全体で「経済的な豊かさを実感する条件」を二つまで挙げてもらったところ、もっとも多いのは「ある程度の額の年収の実現」で7割近くを占めていた。
「経済的な豊かさを実感する条件」(全体)
いっぽうこれを、「現時点で経済的な豊かさを何らかの形で実感している人」「実感していない人」それぞれに分けて尋ねてみた。すると興味深い傾向が分かった。
「経済的な豊かさを実感する条件」(現在実感している人)
「経済的な豊かさを実感する条件」(現在実感していない人)
なお2001年から2006年までは当項目が問われていないので、空白となっている。両条件下の結果を見て分かること、推測できることは次の通り。
・経済的豊かさを実感していない世帯の方が願望そのものは強い。
・金融資産の保有に対する願望は昔も今も、そして実感している・していない世帯共にあまり変わりはない。
・実感していない世帯では「年収の実現」への願望が高く、それは近年に至るにますます強くなる傾向がある。
・実感している世帯はマイホームやレジャー関連など周辺物への消費へも「豊かさ」を実感するようになる。一方で現時点で実感していない世帯では「まずお金」とばかりに年収や金融資産への願望が強く、マイホームやレジャーへの願望は低い。

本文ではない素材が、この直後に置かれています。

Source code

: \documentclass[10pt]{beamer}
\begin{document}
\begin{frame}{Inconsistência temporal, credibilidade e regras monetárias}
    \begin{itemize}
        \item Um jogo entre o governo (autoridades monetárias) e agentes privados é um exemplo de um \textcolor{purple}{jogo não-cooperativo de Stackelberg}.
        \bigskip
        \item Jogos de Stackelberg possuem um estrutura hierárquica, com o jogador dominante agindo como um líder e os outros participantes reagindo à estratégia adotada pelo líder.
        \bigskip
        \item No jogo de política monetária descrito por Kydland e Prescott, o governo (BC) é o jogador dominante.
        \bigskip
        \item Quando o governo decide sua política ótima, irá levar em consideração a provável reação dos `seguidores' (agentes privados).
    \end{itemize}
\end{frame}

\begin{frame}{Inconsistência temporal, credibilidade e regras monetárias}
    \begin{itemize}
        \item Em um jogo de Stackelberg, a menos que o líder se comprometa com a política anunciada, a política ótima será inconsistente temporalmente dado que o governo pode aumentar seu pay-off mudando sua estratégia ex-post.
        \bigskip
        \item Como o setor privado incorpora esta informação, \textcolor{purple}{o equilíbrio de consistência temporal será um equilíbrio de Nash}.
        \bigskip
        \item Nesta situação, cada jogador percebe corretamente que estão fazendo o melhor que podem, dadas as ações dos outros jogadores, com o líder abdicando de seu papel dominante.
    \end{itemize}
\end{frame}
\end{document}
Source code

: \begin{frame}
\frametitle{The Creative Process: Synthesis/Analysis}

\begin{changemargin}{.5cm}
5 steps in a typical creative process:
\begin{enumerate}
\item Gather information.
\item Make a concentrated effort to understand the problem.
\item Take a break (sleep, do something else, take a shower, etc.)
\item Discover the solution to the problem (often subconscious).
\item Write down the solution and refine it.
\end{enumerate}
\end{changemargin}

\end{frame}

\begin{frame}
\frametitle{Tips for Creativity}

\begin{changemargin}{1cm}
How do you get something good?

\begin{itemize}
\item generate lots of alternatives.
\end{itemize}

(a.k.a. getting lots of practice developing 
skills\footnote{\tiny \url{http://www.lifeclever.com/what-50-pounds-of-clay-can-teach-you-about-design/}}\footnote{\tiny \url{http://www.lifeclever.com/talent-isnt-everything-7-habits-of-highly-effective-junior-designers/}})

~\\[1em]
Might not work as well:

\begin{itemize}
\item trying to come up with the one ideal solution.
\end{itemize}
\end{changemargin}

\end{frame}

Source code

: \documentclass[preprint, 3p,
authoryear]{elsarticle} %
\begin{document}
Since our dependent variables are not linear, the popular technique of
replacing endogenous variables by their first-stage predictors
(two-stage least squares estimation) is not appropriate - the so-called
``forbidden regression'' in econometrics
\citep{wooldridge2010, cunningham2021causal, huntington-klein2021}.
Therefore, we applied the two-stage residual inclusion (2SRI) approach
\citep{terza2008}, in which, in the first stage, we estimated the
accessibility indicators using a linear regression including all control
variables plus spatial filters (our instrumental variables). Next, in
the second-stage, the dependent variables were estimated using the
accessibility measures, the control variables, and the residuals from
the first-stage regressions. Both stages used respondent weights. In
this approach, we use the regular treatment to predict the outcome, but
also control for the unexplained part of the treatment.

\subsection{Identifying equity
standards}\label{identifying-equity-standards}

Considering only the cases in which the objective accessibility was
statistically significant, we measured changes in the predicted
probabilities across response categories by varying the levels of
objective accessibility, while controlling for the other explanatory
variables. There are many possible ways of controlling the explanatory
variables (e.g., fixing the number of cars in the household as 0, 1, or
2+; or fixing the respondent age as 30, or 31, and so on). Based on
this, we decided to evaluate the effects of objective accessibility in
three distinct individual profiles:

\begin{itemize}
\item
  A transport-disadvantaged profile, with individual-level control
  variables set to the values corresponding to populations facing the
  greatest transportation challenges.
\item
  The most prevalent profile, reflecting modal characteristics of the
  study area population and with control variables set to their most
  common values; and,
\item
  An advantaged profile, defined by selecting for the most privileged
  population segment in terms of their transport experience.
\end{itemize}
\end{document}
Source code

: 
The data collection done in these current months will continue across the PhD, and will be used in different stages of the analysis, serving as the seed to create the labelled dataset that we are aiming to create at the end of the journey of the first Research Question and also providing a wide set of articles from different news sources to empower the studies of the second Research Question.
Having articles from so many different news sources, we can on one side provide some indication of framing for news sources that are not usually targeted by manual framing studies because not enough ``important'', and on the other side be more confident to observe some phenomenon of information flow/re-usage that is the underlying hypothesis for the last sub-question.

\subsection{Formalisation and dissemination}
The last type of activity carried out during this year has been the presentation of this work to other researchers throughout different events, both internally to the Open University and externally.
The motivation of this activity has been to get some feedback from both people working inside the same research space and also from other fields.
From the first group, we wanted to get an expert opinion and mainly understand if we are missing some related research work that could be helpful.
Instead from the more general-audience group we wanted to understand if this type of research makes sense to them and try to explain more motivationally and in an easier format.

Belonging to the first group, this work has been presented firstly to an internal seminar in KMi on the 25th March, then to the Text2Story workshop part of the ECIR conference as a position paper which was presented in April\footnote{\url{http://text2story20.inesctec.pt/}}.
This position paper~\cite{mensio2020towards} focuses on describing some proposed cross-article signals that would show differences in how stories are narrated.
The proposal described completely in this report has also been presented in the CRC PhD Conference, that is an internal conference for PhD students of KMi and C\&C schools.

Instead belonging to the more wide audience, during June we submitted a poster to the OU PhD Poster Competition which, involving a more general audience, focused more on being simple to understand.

特に、現時点で経済的豊かさを実感している・していない世帯によって、「何が経済的豊かさを実感する条件なのか」の違いが生じるのは注目に値する。「衣食足りて礼節を知る」ではないが、まず身近な生活に充足させうる「お金」そのものに満足し、その上でようやくマイホームやレジャーなどに注意関心が移る、ということなのだろう。